In feite zou het heel interessant kunnen zijn dat zes componisten met een totaal verschillende achtergrond bijdroegen tot 'Celebration'. Zonde is dat Andersen met dat gegeven betrekkelijk weinig mee doet: hij plaatst zichzelf nummer na nummer schaamteloos op de voorgrond en hij pulkt de hele plaat door meer solo's bij elkaar dan een doorsnee contrabassist gemiddeld per week krijgt te spelen. Dramatisch is dat niet, want Andersen kan in die mate met zijn instrument uit de voeten dat hij verschillende gezichten van de contrabas naar boven laat komen.

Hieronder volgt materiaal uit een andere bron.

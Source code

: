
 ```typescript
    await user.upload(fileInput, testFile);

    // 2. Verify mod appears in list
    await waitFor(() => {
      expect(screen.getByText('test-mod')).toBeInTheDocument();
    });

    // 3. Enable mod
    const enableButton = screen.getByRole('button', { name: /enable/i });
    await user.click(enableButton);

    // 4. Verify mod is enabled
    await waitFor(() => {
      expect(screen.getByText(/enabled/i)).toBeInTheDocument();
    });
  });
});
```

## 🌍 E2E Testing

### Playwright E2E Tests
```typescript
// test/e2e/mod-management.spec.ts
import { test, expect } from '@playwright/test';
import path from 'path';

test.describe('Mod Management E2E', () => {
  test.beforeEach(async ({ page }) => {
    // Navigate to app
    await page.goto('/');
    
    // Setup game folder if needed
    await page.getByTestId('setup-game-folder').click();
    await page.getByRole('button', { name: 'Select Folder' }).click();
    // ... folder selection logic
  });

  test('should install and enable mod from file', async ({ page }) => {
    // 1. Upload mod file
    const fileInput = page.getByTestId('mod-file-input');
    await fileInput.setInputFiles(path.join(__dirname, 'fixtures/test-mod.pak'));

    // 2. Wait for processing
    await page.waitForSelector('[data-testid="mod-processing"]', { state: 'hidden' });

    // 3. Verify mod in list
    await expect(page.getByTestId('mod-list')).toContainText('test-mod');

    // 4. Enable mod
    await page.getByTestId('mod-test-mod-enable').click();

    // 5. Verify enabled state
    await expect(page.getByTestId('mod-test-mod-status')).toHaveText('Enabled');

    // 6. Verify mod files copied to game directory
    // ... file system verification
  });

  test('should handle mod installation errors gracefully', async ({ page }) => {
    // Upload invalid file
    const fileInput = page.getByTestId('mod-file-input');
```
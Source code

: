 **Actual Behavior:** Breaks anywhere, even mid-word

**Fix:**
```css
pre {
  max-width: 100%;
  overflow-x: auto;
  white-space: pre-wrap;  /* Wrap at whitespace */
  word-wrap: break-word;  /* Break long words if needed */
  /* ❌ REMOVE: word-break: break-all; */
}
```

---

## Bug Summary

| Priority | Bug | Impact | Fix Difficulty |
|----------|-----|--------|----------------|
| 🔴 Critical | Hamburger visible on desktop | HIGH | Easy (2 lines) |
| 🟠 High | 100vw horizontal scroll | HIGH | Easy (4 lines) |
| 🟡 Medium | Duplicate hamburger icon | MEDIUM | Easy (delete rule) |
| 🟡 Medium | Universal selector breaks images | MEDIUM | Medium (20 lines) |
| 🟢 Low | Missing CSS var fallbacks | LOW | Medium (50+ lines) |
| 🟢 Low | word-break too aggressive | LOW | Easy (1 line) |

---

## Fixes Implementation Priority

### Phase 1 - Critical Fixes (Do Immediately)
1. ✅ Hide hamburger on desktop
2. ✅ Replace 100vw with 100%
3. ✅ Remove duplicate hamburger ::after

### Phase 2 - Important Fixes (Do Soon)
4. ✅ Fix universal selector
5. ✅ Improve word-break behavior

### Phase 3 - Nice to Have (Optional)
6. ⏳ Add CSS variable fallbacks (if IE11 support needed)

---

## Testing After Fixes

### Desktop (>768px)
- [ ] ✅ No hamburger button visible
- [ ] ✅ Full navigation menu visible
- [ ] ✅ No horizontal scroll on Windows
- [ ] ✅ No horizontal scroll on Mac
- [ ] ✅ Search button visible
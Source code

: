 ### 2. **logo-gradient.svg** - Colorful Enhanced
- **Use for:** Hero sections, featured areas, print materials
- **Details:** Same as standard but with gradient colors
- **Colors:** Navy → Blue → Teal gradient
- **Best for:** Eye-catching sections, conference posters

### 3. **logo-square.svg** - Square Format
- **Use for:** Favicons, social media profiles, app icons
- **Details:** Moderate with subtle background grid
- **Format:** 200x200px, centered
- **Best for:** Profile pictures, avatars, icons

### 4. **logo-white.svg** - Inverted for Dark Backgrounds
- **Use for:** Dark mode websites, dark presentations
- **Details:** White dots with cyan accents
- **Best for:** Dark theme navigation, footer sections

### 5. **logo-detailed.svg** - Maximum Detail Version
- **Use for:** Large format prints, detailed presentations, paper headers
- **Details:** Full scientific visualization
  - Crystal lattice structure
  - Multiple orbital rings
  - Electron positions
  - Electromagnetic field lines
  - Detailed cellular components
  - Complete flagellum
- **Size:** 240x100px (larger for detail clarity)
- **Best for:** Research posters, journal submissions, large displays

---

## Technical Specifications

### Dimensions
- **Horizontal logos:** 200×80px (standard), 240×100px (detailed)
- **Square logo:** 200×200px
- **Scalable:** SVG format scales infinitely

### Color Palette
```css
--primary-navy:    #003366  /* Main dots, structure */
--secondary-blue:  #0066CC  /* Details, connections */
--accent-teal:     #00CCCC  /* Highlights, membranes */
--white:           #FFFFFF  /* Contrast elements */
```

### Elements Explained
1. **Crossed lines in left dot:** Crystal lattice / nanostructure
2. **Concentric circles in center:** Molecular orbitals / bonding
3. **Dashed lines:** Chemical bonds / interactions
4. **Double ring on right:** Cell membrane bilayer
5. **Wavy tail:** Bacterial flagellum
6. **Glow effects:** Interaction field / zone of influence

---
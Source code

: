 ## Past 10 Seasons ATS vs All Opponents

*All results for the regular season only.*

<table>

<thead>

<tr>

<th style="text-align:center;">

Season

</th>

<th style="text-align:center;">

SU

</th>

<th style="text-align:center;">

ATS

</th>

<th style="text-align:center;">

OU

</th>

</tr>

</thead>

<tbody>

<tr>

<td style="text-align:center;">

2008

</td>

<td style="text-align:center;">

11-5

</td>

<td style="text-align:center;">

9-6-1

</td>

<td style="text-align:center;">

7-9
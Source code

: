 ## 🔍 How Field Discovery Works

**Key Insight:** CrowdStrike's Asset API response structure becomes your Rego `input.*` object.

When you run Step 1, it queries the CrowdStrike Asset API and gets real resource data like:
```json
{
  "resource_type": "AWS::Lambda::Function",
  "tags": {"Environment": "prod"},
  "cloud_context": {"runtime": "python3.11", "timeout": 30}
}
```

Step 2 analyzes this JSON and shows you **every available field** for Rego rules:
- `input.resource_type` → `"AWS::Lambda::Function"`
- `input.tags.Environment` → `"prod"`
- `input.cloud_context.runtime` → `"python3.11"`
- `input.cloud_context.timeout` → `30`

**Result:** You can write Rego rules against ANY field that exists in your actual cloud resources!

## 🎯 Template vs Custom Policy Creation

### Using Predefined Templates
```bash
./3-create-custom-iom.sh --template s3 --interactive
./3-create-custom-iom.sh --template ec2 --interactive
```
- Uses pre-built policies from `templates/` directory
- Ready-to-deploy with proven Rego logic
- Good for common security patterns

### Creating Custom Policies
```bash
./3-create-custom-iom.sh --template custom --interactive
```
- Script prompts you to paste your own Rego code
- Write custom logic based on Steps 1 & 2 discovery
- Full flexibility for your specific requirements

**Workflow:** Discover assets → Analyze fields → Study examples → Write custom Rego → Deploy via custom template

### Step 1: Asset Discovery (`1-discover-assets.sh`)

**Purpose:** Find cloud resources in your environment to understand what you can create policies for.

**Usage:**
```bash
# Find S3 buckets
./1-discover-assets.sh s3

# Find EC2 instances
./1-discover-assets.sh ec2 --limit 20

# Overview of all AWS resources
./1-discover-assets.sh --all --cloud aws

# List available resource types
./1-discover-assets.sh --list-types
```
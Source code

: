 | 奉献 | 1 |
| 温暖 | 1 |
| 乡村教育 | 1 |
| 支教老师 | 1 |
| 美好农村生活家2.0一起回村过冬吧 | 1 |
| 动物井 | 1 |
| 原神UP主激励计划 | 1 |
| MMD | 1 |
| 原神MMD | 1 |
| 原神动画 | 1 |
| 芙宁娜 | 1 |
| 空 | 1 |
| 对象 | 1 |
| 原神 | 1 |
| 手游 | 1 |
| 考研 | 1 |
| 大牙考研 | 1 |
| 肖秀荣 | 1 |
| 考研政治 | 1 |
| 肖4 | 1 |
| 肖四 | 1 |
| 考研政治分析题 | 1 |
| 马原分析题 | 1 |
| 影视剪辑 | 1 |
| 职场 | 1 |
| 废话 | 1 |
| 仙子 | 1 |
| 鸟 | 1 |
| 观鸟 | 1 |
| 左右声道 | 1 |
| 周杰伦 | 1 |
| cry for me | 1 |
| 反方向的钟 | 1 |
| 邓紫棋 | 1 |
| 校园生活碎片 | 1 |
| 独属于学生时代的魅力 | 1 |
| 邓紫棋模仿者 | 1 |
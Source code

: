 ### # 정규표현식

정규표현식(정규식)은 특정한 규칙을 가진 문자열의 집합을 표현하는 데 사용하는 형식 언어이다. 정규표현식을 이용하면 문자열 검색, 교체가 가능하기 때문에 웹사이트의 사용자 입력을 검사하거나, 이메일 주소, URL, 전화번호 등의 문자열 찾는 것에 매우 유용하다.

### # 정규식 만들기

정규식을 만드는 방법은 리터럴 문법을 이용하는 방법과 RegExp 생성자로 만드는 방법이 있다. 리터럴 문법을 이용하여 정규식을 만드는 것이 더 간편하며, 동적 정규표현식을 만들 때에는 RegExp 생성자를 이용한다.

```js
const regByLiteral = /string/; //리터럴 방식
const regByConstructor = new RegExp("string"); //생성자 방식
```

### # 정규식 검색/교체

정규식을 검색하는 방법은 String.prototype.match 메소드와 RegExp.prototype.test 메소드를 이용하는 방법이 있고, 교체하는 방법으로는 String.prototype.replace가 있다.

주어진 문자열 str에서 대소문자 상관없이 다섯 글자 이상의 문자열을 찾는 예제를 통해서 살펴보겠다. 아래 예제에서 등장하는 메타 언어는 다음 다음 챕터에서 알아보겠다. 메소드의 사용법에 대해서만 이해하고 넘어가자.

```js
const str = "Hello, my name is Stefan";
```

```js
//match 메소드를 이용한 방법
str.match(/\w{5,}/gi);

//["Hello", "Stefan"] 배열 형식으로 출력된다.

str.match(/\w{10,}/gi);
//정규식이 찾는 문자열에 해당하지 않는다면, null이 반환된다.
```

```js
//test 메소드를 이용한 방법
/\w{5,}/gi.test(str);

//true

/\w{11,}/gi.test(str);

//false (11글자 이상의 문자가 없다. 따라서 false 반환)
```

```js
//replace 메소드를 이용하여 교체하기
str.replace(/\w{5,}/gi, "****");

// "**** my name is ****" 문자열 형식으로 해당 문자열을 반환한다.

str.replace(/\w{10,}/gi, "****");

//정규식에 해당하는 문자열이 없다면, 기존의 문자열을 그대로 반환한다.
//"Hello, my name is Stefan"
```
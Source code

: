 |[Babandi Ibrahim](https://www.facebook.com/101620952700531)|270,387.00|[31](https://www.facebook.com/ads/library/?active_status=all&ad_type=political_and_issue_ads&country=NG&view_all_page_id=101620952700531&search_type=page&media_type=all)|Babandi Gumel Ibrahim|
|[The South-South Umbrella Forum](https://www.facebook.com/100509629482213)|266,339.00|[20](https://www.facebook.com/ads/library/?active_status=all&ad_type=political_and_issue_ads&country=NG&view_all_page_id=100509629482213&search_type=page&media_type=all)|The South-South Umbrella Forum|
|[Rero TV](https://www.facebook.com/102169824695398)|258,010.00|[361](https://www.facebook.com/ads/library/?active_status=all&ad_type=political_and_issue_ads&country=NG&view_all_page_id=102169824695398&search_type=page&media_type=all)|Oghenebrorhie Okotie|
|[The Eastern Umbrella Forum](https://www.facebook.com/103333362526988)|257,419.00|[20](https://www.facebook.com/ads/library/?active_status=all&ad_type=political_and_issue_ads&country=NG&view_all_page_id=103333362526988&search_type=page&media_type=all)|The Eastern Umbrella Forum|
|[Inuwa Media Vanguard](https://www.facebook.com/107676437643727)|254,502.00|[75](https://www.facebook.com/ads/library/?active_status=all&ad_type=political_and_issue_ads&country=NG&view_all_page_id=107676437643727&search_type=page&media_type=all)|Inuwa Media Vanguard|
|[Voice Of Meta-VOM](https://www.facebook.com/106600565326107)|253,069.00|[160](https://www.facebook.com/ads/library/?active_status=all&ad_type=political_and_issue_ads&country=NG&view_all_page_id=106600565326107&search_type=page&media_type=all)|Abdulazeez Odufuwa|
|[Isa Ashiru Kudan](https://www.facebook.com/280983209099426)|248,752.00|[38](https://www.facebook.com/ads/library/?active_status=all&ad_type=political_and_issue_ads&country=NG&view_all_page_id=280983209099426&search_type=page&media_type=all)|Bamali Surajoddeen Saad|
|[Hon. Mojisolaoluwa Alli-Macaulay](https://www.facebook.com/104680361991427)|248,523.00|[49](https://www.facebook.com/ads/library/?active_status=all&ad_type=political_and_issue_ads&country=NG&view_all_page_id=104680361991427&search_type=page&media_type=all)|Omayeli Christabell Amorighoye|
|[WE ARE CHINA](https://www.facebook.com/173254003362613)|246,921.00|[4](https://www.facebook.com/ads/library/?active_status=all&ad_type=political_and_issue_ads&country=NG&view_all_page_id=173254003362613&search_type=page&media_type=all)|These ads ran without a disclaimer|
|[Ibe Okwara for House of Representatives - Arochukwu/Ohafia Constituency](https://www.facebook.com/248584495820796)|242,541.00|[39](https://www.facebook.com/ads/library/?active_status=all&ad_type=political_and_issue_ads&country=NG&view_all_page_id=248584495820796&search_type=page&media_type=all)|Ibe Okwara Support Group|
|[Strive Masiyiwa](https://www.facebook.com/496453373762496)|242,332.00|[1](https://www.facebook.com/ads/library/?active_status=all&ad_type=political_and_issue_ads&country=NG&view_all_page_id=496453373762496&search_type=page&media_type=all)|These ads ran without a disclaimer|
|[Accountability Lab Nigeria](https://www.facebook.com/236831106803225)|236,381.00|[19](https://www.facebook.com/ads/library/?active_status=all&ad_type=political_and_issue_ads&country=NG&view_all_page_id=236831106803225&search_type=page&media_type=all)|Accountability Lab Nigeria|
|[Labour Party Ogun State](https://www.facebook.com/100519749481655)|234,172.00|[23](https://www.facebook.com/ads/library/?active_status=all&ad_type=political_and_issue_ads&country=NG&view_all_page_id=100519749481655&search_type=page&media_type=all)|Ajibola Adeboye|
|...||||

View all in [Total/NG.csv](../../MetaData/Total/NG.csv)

Spijtig blijft echter dat het Scottish National Jazz Orchestra grotendeels veroordeeld blijft tot een secundaire kleurentint van mineur belang. De paar keer dat Smith er zelf tegenaan gaat zijn meestal goed raak, maar om echt van een ECM-celebratie te spreken wordt precies die extatische dimensie van de muziek te weinig opgezocht. Andersen heeft de neiging het smartelijke en breekbare keer op keer in de verf te zetten, wat uiteraard ook wordt ingegeven door de mogelijkheden van de contrabas. Het meest intieme nummer dat Andersen naar zijn hand zet is overigens zijn eigen 'Independency, Part 4', waarna het slotnummer 'My Song', met een kenmerkende Keith Jarrett-toets, wat deemoedig uitgeleide doet. Weliswaar mooi is hier hoe de ingetogen stemming in heuse 'jazz orchestra'-stijl wordt omgebogen tot een groter gevoel, hoewel de blazers helaas niet uiterst toonvast blijken.
De rustige sfeer die 'Celebration' ademt, zal men op weinig big band albums terugvinden. Precies de grote energie die het jazzorkest kan ademen, blijft hier dan weer teveel afwezig. Arild Andersen speelt zo in zijn eentje een gezapig en esthetisch album bij elkaar, maar een vol uur muziek mag best evenwichtiger en een pak gevarieerder klinken.